Now, I’ve taken the time to look up Harry Enten’s biography and work history. He worked for FiveThirtyEight under Nate Silver for a number of years, was known by the moniker “Whiz Kid”, and graduated from Dartmouth with a degree in Government. He supposedly is a big numbers reporter, and I would have typically agreed with that given his work at FiveThirtyEight and his current role on CNN. But is it possible that his expertise is only skin deep? Has he been riding on an undeserved reputation that has now been revealed by this serious a gaffe? Or is this blatant malice on his part, and he’s able to get away with it because no one else has the competency to gainsay him?
I saw the Fox segment with the sound down and interpreted the graphic as prices rose that much a not what % of respondents think prices are up.
I knew this was Bullshit and ignored it.
This is a great opportunity for Trump or his allies to point out how factually false this CNN presentation was and undermine all their reports
But the news media won’t report what’s being pointed out, and Trump’s ALL CAPS ranting on Truth Social calling for CNN to be banned or Harry Enten to be tarred and feathered won’t help.
I wonder about whether the influence of Main Stream Media and newspapers have been declining in the last decade in favor of other media such as YouTube TikTok, especially among the younger generation. Maybe the attention we pay to CNN at Ethics Alarms is a reflection of boomer bias. Or maybe I am just to jaded.

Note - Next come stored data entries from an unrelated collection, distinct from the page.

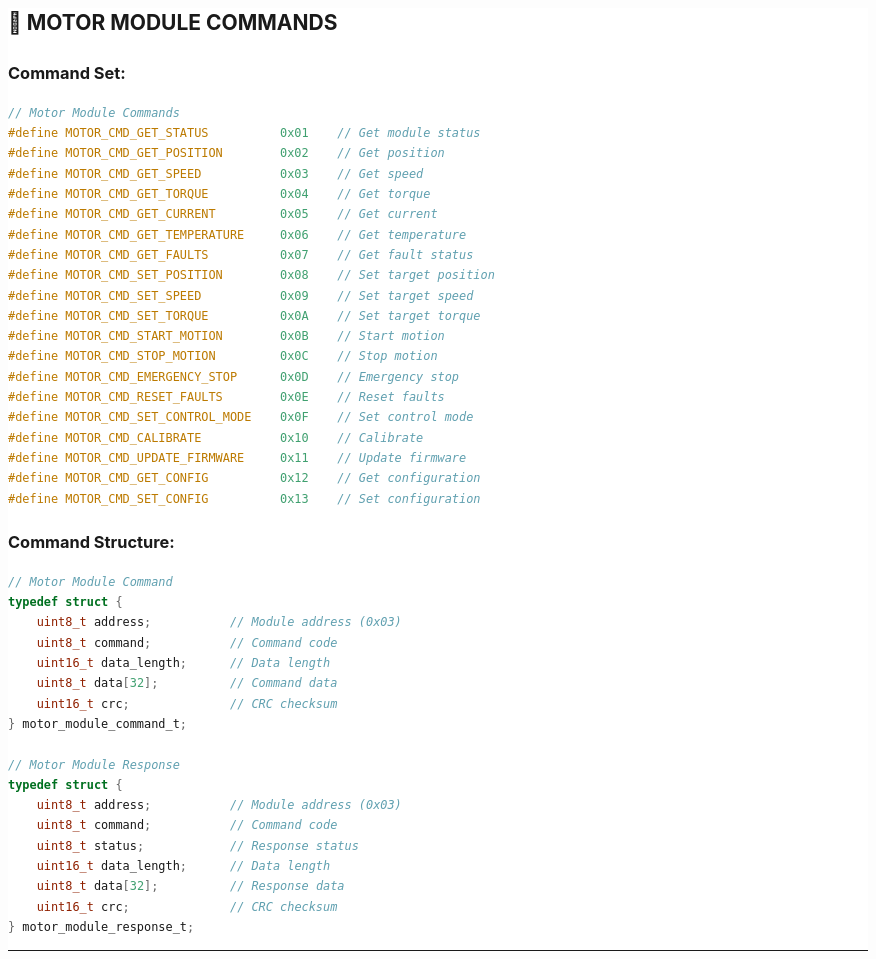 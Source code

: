 
## 🔧 **MOTOR MODULE COMMANDS**

### **Command Set:**
```c
// Motor Module Commands
#define MOTOR_CMD_GET_STATUS          0x01    // Get module status
#define MOTOR_CMD_GET_POSITION        0x02    // Get position
#define MOTOR_CMD_GET_SPEED           0x03    // Get speed
#define MOTOR_CMD_GET_TORQUE          0x04    // Get torque
#define MOTOR_CMD_GET_CURRENT         0x05    // Get current
#define MOTOR_CMD_GET_TEMPERATURE     0x06    // Get temperature
#define MOTOR_CMD_GET_FAULTS          0x07    // Get fault status
#define MOTOR_CMD_SET_POSITION        0x08    // Set target position
#define MOTOR_CMD_SET_SPEED           0x09    // Set target speed
#define MOTOR_CMD_SET_TORQUE          0x0A    // Set target torque
#define MOTOR_CMD_START_MOTION        0x0B    // Start motion
#define MOTOR_CMD_STOP_MOTION         0x0C    // Stop motion
#define MOTOR_CMD_EMERGENCY_STOP      0x0D    // Emergency stop
#define MOTOR_CMD_RESET_FAULTS        0x0E    // Reset faults
#define MOTOR_CMD_SET_CONTROL_MODE    0x0F    // Set control mode
#define MOTOR_CMD_CALIBRATE           0x10    // Calibrate
#define MOTOR_CMD_UPDATE_FIRMWARE     0x11    // Update firmware
#define MOTOR_CMD_GET_CONFIG          0x12    // Get configuration
#define MOTOR_CMD_SET_CONFIG          0x13    // Set configuration
```

### **Command Structure:**
```c
// Motor Module Command
typedef struct {
    uint8_t address;           // Module address (0x03)
    uint8_t command;           // Command code
    uint16_t data_length;      // Data length
    uint8_t data[32];          // Command data
    uint16_t crc;              // CRC checksum
} motor_module_command_t;

// Motor Module Response
typedef struct {
    uint8_t address;           // Module address (0x03)
    uint8_t command;           // Command code
    uint8_t status;            // Response status
    uint16_t data_length;      // Data length
    uint8_t data[32];          // Response data
    uint16_t crc;              // CRC checksum
} motor_module_response_t;
```

---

CNN viewership (actually watching the channel — looking at clips posted on X doesn’t count) has plummeted as part of the larger collapse of people watching television news. Among mainstream media, Fox News has held up better than its competitors, but the overall trend is clear — people are abandoning cable in favor of streaming services.
Here’s an overview of the trend:
https://www.americantv.com/broadcast-tv-hits-historical-viewership-low-in-june.php
I used to peruse CNN on-line, but last year they put paywalls on most of their digital stories, so I abandoned that practice then. I still check the Reuters site regularly (no paywall), usually on my phone.
Useful overview summary:
“Prime-time slots, historically the stronghold of broadcast networks, offer a stark look at the decline. In June 2024, total viewership for the four major networks (ABC, CBS, NBC, and Fox) between 8–11 PM fell by 11% year-over-year. Compare that to June 2019, when the same block drew roughly twice the audience. This drop isn’t erratic—it’s cumulative. Season-to-season comparisons show downward shifts in both reach and engagement, without exception across genres.”

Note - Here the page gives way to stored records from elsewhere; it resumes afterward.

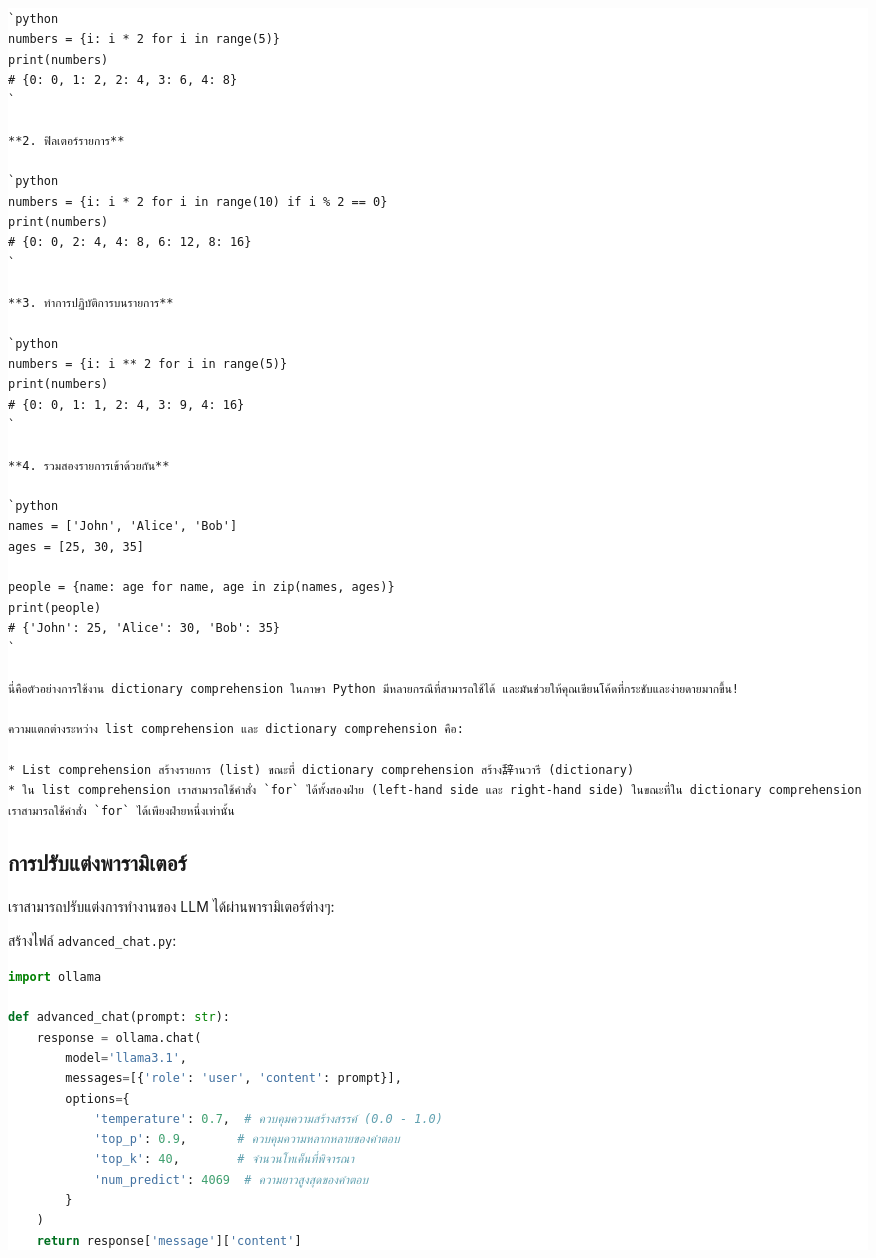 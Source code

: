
```
`python
numbers = {i: i * 2 for i in range(5)}
print(numbers)  
# {0: 0, 1: 2, 2: 4, 3: 6, 4: 8}
`

**2. ฟิลเตอร์รายการ**

`python
numbers = {i: i * 2 for i in range(10) if i % 2 == 0}
print(numbers)  
# {0: 0, 2: 4, 4: 8, 6: 12, 8: 16}
`

**3. ทำการปฏิบัติการบนรายการ**

`python
numbers = {i: i ** 2 for i in range(5)}
print(numbers)  
# {0: 0, 1: 1, 2: 4, 3: 9, 4: 16}
`

**4. รวมสองรายการเข้าด้วยกัน**

`python
names = ['John', 'Alice', 'Bob']
ages = [25, 30, 35]

people = {name: age for name, age in zip(names, ages)}
print(people)  
# {'John': 25, 'Alice': 30, 'Bob': 35}
`

นี่คือตัวอย่างการใช้งาน dictionary comprehension ในภาษา Python มีหลายกรณีที่สามารถใช้ได้ และมันช่วยให้คุณเขียนโค้ดที่กระชับและง่ายดายมากขึ้น!

ความแตกต่างระหว่าง list comprehension และ dictionary comprehension คือ:

* List comprehension สร้างรายการ (list) ขณะที่ dictionary comprehension สร้าง辞านวารี (dictionary)
* ใน list comprehension เราสามารถใช้คำสั่ง `for` ได้ทั้งสองฝ่าย (left-hand side และ right-hand side) ในขณะที่ใน dictionary comprehension เราสามารถใช้คำสั่ง `for` ได้เพียงฝ่ายหนึ่งเท่านั้น
```
## การปรับแต่งพารามิเตอร์

เราสามารถปรับแต่งการทำงานของ LLM ได้ผ่านพารามิเตอร์ต่างๆ:

สร้างไฟล์ `advanced_chat.py`:

```python
import ollama

def advanced_chat(prompt: str):
    response = ollama.chat(
        model='llama3.1',
        messages=[{'role': 'user', 'content': prompt}],
        options={
            'temperature': 0.7,  # ควบคุมความสร้างสรรค์ (0.0 - 1.0)
            'top_p': 0.9,       # ควบคุมความหลากหลายของคำตอบ
            'top_k': 40,        # จำนวนโทเค็นที่พิจารณา
            'num_predict': 4069  # ความยาวสูงสุดของคำตอบ
        }
    )
    return response['message']['content']
```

I can confirm. As an older Millennial (or younger Gen X’er, depending on how one figures), the times I hear what’s happening on CNN or is when an anchor makes the wall of shame on ethicsalarms.com.

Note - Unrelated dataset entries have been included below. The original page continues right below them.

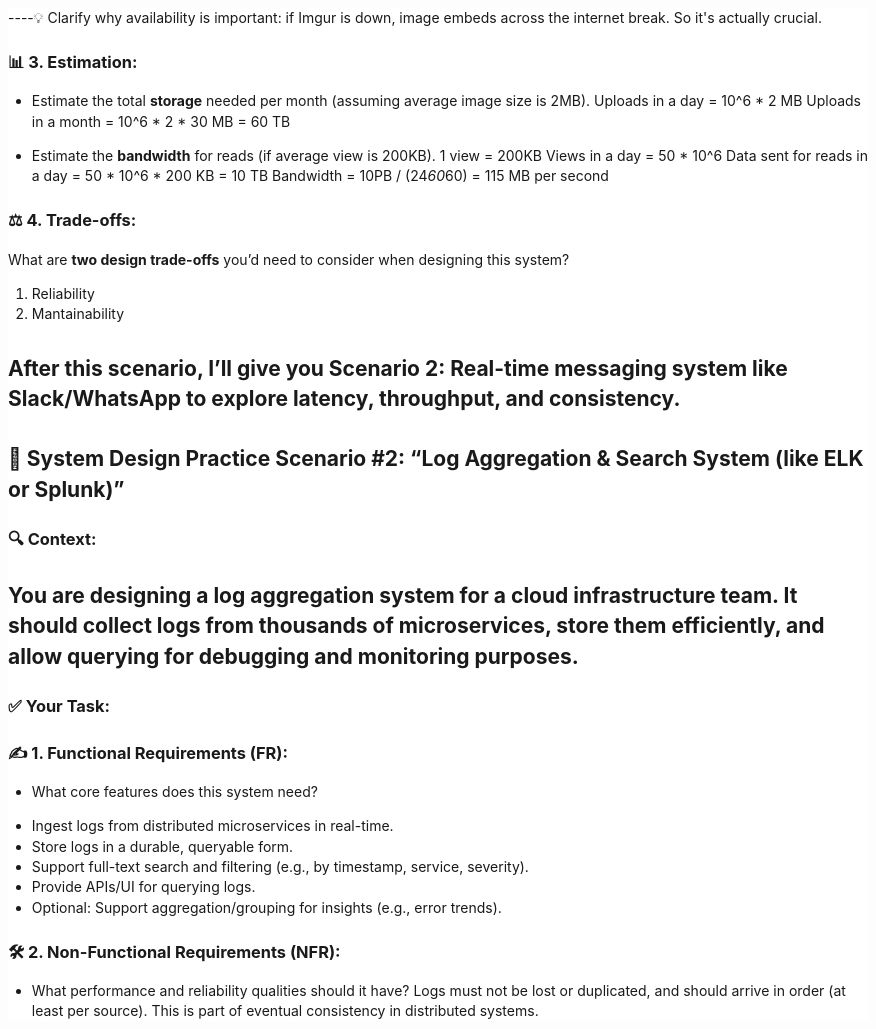 ----💡 Clarify why availability is important: if Imgur is down, image embeds across the internet break. So it's actually crucial.

### 📊 3. Estimation:

* Estimate the total **storage** needed per month (assuming average image size is 2MB).
Uploads in a day = 10^6 * 2 MB
Uploads in a month = 10^6 * 2 * 30 MB = 60 TB

* Estimate the **bandwidth** for reads (if average view is 200KB).
1 view = 200KB
Views in a day = 50 * 10^6
Data sent for reads in a day = 50 * 10^6 * 200 KB =  10 TB 
Bandwidth = 10PB / (24*60*60) = 115 MB per second

### ⚖️ 4. Trade-offs:

What are **two design trade-offs** you’d need to consider when designing this system?
1. Reliability
2. Mantainability

After this scenario, I’ll give you **Scenario 2: Real-time messaging system like Slack/WhatsApp** to explore latency, throughput, and consistency.
------------------------------------------------------------------------------------------------------------------------


## 🧩 **System Design Practice Scenario #2: “Log Aggregation & Search System (like ELK or Splunk)”**

### 🔍 **Context**:

You are designing a log aggregation system for a cloud infrastructure team. It should collect logs from thousands of microservices, store them efficiently, and allow querying for debugging and monitoring purposes.
---

### ✅ **Your Task:**

### ✍️ 1. Functional Requirements (FR):

* What core features does this system need?
- Ingest logs from distributed microservices in real-time.
- Store logs in a durable, queryable form.
- Support full-text search and filtering (e.g., by timestamp, service, severity).
- Provide APIs/UI for querying logs.
- Optional: Support aggregation/grouping for insights (e.g., error trends).


### 🛠️ 2. Non-Functional Requirements (NFR):

* What performance and reliability qualities should it have?
Logs must not be lost or duplicated, and should arrive in order (at least per source). This is part of eventual consistency in distributed systems.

I have a different take on the segment. I watched the entire Enten performance and it’s pretty clear by the end he’s giving the numbers from a poll that shows those percentages are the percentage of people who think those various price categories have gone up. They are not the percentage increase of those price categories. Call me crazy, but I don’t think it’s a complete whiff by CNN and Enten. (I have to admit, as goofy as his mannerisms are, I kind of like Enten.)